Content starts

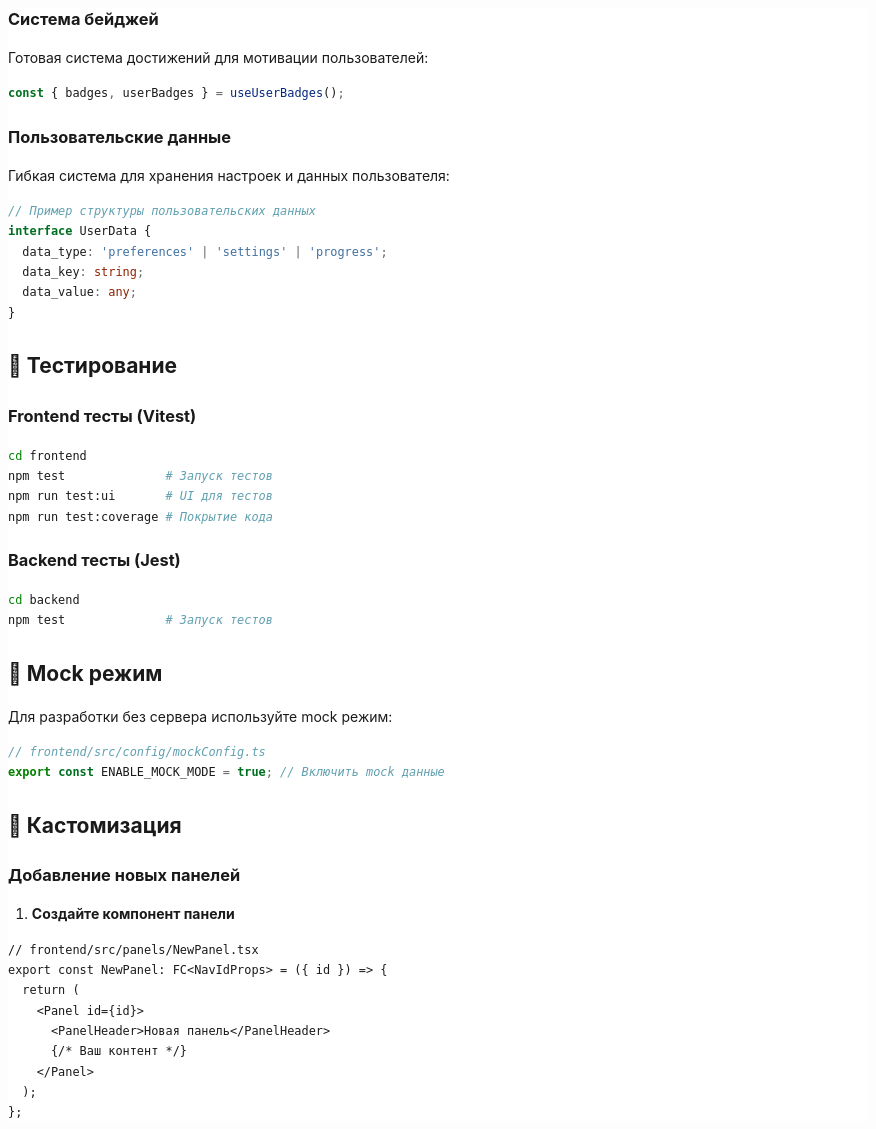 ### Система бейджей
Готовая система достижений для мотивации пользователей:

```typescript
const { badges, userBadges } = useUserBadges();
```

### Пользовательские данные
Гибкая система для хранения настроек и данных пользователя:

```typescript
// Пример структуры пользовательских данных
interface UserData {
  data_type: 'preferences' | 'settings' | 'progress';
  data_key: string;
  data_value: any;
}
```

## 🧪 Тестирование

### Frontend тесты (Vitest)
```bash
cd frontend
npm test              # Запуск тестов
npm run test:ui       # UI для тестов
npm run test:coverage # Покрытие кода
```

### Backend тесты (Jest)
```bash
cd backend
npm test              # Запуск тестов
```

## 📱 Mock режим

Для разработки без сервера используйте mock режим:

```typescript
// frontend/src/config/mockConfig.ts
export const ENABLE_MOCK_MODE = true; // Включить mock данные
```

## 🎨 Кастомизация

### Добавление новых панелей

1. **Создайте компонент панели**
```tsx
// frontend/src/panels/NewPanel.tsx
export const NewPanel: FC<NavIdProps> = ({ id }) => {
  return (
    <Panel id={id}>
      <PanelHeader>Новая панель</PanelHeader>
      {/* Ваш контент */}
    </Panel>
  );
};
```
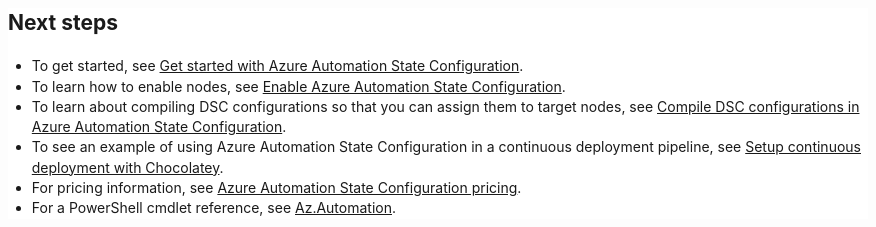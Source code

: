 ## Next steps

- To get started, see [Get started with Azure Automation State Configuration][19].
- To learn how to enable nodes, see [Enable Azure Automation State Configuration][20].
- To learn about compiling DSC configurations so that you can assign them to target nodes, see
  [Compile DSC configurations in Azure Automation State Configuration][18].
- To see an example of using Azure Automation State Configuration in a continuous deployment
  pipeline, see [Setup continuous deployment with Chocolatey][17].
- For pricing information, see [Azure Automation State Configuration pricing][21].
- For a PowerShell cmdlet reference, see [Az.Automation][11].


[01]: ./automation-security-overview.md
[02]: /azure/virtual-machines/windows/quick-create-portal
[03]: /powershell/azure/install-azure-powershell
[04]: /powershell/dsc/configurations/configurations
[05]: /powershell/dsc/managing-nodes/metaConfig
[06]: /powershell/dsc/overview
[07]: /powershell/dsc/overview/authoringadvanced
[08]: /powershell/dsc/pull-server/partialconfigs
[09]: /powershell/dsc/pull-server/partialconfigs#partial-configurations-in-pull-mode
[10]: /powershell/module/Az.Accounts/Connect-AzAccount
[11]: /powershell/module/az.automation
[12]: /powershell/module/Az.Automation/Get-AzAutomationDscNodeReport
[13]: /powershell/module/Az.Automation/Import-AzAutomationDscConfiguration
[14]: /powershell/module/Az.Automation/Register-AzAutomationDscNode
[15]: /powershell/module/Az.Automation/Start-AzAutomationDscCompilationJob
[16]: /powershell/module/az.automation/register-azautomationdscnode
[17]: automation-dsc-cd-chocolatey.md
[18]: automation-dsc-compile.md
[19]: automation-dsc-getting-started.md
[20]: automation-dsc-onboarding.md
[21]: https://azure.microsoft.com/pricing/details/automation/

Content ends

## WORK INSTRUCTION
Write the lines out exactly, from the one with "[20]: automation-dsc-onboarding.md" down to the last line of the listing, and leave out all others.

## TASK ANSWER
[20]: automation-dsc-onboarding.md
[21]: https://azure.microsoft.com/pricing/details/automation/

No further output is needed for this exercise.